All times in the shot list and in meta.csv are in **milliseconds (ms)**.

### What is “flattop”?
**Flattop** is the period of the discharge when the plasma current is **steady** (flat). In the shot list:
- **t_flat_start** [ms] = start of flattop
- **t_flat_last** [ms] = duration of flattop  
- So flattop runs from **t_flat_start** to **t_flat_start + t_flat_last**.  
Shots with `nan` for t_flat_* have no flattop. When **flattop_only = True**, we use **only this window** as the segment and drop shots without flattop.

### Which time range is used (the segment)?
- **Segment start** [ms]: flattop_only → **t_flat_start**; else 0 (relative to tstart).
- **Segment end** [ms]: **tend** = max(**tdisrupt**, min(tlast, t_flat_stop)) with t_flat_stop = t_flat_start + t_flat_last.  
So the segment is from segment start to tend (capped by the data).
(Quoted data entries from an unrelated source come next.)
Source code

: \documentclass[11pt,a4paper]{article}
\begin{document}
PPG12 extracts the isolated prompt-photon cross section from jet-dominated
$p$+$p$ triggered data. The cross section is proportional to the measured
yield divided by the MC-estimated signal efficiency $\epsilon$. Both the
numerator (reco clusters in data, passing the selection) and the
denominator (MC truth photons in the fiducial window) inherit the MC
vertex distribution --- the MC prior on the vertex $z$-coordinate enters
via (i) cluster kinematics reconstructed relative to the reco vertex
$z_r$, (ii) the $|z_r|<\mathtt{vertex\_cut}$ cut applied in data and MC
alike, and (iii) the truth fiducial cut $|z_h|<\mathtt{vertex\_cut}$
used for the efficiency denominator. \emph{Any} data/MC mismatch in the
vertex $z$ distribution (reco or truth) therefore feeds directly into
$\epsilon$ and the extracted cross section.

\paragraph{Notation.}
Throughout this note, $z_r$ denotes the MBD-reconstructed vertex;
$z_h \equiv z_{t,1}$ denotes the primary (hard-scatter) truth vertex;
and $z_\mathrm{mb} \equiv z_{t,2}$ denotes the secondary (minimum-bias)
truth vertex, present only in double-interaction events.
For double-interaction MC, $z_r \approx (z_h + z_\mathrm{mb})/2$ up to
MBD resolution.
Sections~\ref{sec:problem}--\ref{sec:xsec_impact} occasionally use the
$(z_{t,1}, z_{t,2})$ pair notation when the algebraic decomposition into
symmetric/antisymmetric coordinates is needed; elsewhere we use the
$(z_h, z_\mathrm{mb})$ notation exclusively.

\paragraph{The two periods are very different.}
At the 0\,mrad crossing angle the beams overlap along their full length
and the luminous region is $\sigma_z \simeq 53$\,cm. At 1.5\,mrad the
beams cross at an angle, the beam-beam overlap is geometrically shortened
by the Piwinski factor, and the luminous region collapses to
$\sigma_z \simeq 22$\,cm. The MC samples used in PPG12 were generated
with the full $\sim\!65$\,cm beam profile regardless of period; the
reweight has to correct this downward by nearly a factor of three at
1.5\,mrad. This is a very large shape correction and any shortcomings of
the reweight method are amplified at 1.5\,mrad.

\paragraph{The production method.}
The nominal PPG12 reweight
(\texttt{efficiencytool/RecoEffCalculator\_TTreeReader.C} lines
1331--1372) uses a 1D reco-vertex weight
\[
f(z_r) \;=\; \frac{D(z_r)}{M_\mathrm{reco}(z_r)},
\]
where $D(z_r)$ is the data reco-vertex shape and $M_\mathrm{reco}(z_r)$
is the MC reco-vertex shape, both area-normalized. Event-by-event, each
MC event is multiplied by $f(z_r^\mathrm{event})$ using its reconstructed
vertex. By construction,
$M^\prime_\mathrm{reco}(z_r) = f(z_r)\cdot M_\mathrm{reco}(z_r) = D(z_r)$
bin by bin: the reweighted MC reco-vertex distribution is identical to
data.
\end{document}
### CLEAR vs DISRUPTION — which portion is which?
- **Twarn = 300 ms** (warning window before disruption).
- **CLEAR (label 0)** = from **segment start** up to **tdisrupt − 300 ms**.  
  → The “pre‑warning” part of the segment. No disruption yet.
- **DISRUPTION (label 1)** = from **tdisrupt − 300 ms** to **segment end**.  
  → The last 300 ms before disruption plus the disruption; we treat this as “disruptive.”

So in each window (subsequence): timesteps before **(tdisrupt − Twarn)** are **clear**; timesteps at and after **(tdisrupt − Twarn)** are **disruption**.

In [None]:
# Visual timeline for one shot: segment, flattop, CLEAR vs DISRUPTION
TWARN_MS = 300.0
segments = segment_info_for_comparison(str(SHOT_LIST), FLATTOP_ONLY)
if segments:
    s = segments[0]
    tstart, tlast = s['tstart'], s['tlast']
    t_flat_start, t_flat_last = s['t_flat_start'], s['t_flat_last']
    tdisrupt = s['tdisrupt']
    t_flat_stop = t_flat_start + t_flat_last
    tend = max(tdisrupt, min(tlast, t_flat_stop))
    seg_start_ms = t_flat_start if FLATTOP_ONLY else 0
    t_clear_end = tdisrupt - TWARN_MS  # CLEAR = [seg_start_ms, t_clear_end), DISRUPT = [t_clear_end, tend]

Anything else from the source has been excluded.